Since it seems to be the fashion, here’s a post about how I make my academic papers.
Actually, who am I trying to kid? This is also about how I make slides, letters, memos and “Back in 10 minutes” signs to pin on the door. Nevertheless it’s for making academic papers that I’m going to recommend this particular set of tools.
I use the word make deliberately because I’m thinking of ‘academic paper’ broadly, as the sum of its words, analyses, tables, figures, and data. In this sense, papers can contain their own replication materials and when they do it should be possible in a single movement to rerun a set of analyses and reconstruct the paper that reports them.

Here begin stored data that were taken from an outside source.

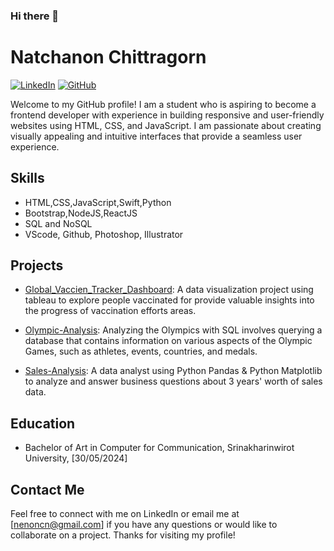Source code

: ### Hi there 👋

# Natchanon Chittragorn
[![LinkedIn](https://img.shields.io/badge/-LinkedIn-blue?style=flat-square&logo=Linkedin&logoColor=white&link=https:www.linkedin.com/in)](https://www.linkedin.com/in/natchanon-chittragorn) [![GitHub](https://img.shields.io/badge/-GitHub-black?style=flat-square&logo=github&link=https:github.com)](https://github.com/NatchanonChittragorn/)

Welcome to my GitHub profile! I am a student who is aspiring to become a frontend developer with experience in building responsive and user-friendly websites using HTML, CSS, and JavaScript. I am passionate about creating visually appealing and intuitive interfaces that provide a seamless user experience.

## Skills
- HTML,CSS,JavaScript,Swift,Python
- Bootstrap,NodeJS,ReactJS
- SQL and NoSQL
- VScode, Github, Photoshop, Illustrator


## Projects
- [Global_Vaccien_Tracker_Dashboard](https://github.com/NatchanonChittragorn/Global_Vaccien_Tracker_Dashboard/): A data visualization project using tableau to explore people vaccinated for provide valuable insights into the progress of vaccination efforts areas.

- [Olympic-Analysis](https://github.com/NatchanonChittragorn/Olympic-Analysis/): Analyzing the Olympics with SQL involves querying a database that contains information on various aspects of the Olympic Games, such as athletes, events, countries, and medals.

- [Sales-Analysis](https://github.com/NatchanonChittragorn/Sales-Analysis/): A data analyst using Python Pandas & Python Matplotlib to analyze and answer business questions about 3 years' worth of sales data.

## Education
- Bachelor of Art in Computer for Communication, Srinakharinwirot University, [30/05/2024]

## Contact Me
Feel free to connect with me on LinkedIn or email me at [nenoncn@gmail.com] if you have any questions or would like to collaborate on a project. Thanks for visiting my profile!


<!--
**NatchanonChittragorn/NatchanonChittragorn** is a ✨ _special_ ✨ repository because its `README.md` (this file) appears on your GitHub profile.

Here are some ideas to get you started:

- 🔭 I’m currently working on ...
- 🌱 I’m currently learning ...
- 👯 I’m looking to collaborate on ...
- 🤔 I’m looking for help with ...
- 💬 Ask me about ...
- 📫 How to reach me: ...
- 😄 Pronouns: ...
- ⚡ Fun fact: ...
-->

To get anywhere near that goal, I use a mix of latex, its newer bibliography system biblatex, and the R package knitr. Also, I use a Mac, though that won’t make very much difference to the exposition.
Here’s how this currently works…
Since I write in latex I have texlive installed, in the gargantuan but friendly form of Mactex. To actually write things I use the TeXShop editor that comes with it, but only after mapping the default to something non-proportional. (What were they thinking?)

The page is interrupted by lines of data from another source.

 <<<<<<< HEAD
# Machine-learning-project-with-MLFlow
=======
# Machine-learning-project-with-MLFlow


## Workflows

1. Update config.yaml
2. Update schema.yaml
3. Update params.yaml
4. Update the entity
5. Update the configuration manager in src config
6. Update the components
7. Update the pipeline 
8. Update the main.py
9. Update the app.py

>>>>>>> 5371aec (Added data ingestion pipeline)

My basic paper template starts like this
\documentclass[11pt,a4paper]{report} \usepackage[utf8]{inputenc} %% s \usepackage[charter]{mathdesign} \usepackage[scaled=.95]{inconsolata} %% page margins, inter-paragraph space and no chapters \usepackage[margin=1.1in]{geometry} \setlength{\parskip}{0.5em} \renewcommand{\thesection}{\arabic{section}} %% bibliography \usepackage[american]{babel} \usepackage{csquotes} \usepackage[style=apa,natbib=true,backend=biber]{biblatex} \DeclareLanguageMapping{american}{american-apa} \addbibresource{biblio.bib} %% for memisc \usepackage{booktabs} \usepackage{dcolumn} %% define a dark blue \usepackage{color} \definecolor{darkblue}{rgb}{0,0,.5} %% hyperlinks to references \usepackage{hyperref} \hypersetup{colorlinks=true, linkcolor=darkblue, citecolor=darkblue, filecolor=darkblue, urlcolor=darkblue} \author{Will Lowe\\Universität Mannheim \and Coauthor} \title{Because We Can: Studying Twitter in Political Science\thanks{Paper presented at some conference or other.}} \date{March 2013} \begin{document} \maketitle \begin{abstract} What the paper is all about \end{abstract}
Pretty vanilla stuff for a latex person, but still there are a few things to note:
Input encoding: UTF-8. Always, for everything. Paper, bibliography, data, and code. This file is in UTF-8 because I don’t want to live in the late 20th century any more, and I don’t want to have to get all {\”u} about the perfectly respectable (and in my part of the world ubiquitous) u-with-an-umlaut ü or its non-ASCII brethren.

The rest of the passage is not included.